Selling used console games could identify you as a potential criminal.
Identified by eye color, hair color, height and weight. Then fingerprinted, mug shot taken, an affidavit signed. You've likely just been processed through the justice system as a suspect in a crime. Then again, maybe you just sold a copy of Madden NFL 2009 at your local video game shop.
There's still nothing illegal about selling used video games, but in some states the steps you have to take to sell your old copies of Playstation, Xbox and Wii titles may make you feel like you've broken the law.

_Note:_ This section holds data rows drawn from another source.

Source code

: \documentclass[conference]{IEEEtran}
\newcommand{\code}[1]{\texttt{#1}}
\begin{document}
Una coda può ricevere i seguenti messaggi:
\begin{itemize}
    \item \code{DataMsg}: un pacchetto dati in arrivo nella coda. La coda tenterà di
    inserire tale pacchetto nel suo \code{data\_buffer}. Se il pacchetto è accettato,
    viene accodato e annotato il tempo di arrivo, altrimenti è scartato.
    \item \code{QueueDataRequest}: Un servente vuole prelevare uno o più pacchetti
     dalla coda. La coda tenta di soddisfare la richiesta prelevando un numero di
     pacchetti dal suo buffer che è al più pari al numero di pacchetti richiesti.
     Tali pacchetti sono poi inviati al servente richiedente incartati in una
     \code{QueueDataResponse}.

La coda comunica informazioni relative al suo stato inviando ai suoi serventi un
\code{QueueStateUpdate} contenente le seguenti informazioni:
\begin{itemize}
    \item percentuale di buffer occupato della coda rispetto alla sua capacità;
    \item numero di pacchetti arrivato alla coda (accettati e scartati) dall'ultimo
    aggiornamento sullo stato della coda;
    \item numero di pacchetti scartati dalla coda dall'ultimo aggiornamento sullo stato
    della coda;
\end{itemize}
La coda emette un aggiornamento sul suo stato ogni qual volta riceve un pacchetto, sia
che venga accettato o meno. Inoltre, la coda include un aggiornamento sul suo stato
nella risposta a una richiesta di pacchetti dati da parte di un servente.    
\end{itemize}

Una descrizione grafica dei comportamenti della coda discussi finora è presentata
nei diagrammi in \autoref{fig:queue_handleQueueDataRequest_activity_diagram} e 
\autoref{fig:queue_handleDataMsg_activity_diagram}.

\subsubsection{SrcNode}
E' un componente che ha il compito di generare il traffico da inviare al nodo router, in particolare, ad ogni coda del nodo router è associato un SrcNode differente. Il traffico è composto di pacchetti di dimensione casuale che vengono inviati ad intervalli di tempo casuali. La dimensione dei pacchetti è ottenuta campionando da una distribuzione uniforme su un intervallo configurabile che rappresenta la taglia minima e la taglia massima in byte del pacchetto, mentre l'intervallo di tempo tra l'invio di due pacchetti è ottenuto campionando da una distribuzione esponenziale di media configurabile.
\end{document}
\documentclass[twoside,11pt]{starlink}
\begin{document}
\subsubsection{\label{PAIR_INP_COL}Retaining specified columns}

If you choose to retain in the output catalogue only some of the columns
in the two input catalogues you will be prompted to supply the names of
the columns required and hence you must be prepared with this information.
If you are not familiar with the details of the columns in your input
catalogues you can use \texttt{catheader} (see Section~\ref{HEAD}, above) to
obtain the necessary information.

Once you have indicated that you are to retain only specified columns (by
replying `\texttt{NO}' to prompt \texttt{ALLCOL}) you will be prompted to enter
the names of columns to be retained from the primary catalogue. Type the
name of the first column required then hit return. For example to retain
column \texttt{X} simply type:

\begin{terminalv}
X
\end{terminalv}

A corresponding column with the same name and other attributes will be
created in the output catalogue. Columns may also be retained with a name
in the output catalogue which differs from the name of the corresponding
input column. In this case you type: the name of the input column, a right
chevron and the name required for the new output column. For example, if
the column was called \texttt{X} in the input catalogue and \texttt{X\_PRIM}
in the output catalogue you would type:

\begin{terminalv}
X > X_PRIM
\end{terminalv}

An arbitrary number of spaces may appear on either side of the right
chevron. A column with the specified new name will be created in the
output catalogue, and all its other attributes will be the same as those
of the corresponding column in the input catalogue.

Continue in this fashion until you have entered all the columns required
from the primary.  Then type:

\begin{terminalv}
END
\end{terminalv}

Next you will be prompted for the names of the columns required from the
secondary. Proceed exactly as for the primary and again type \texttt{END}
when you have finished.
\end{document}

Ten states and the District of Columbia legally require businesses to meticulously detail the used gaming habits of their customers and share that information with police. The application of secondhand goods laws to video games also requires stores in many of those states to separate used games in a special area, filing them away by customer name and holding those games as potential evidence in a crime for as long as 30 days.
Secondhand Goods laws can be created at the city, county or state level. Currently Delaware, the District of Columbia, Florida, Hawaii, Louisiana, Massachusetts, Nebraska, Nevada, Ohio, Utah and Washington state include video games as items that need to be tracked and reported to police. Many counties and municipalities also have secondhand goods ordinances that apply to purchases of used video games. That means that stores like Best Buy, Target, Play N Trade and GameStop now find themselves asking employees in some states to collect a variety of information on their customers including fingerprints, photos and physical descriptions. That information is then entered into a database shared with local law enforcement.
The American Civil Liberties Union says you should be worried whenever a commercial business is asked to take so much personal information and give it to law enforcement.
Jay Stanley, a senior policy analyst at the ACLU and author of The Surveillance Industrial Complex: How the American Government Is Conscripting Businesses and Individuals in the Construction of a Surveillance Society, says that the tracking of used video games is the byproduct of policies built on a slippery slope.
"It's a classic example of a slippery slope," he said. "Initially, limited information was collected about high value, frequently stolen items and the next thing you know they're collecting information for $20 video games."
Since 9/11 the government has been amplifying its capacity to collect data on its citizens by working with the private sector, Stanley says.
"I think whenever you have private companies doing things for the government it raises a whole set of questions about oversight and how that data is used."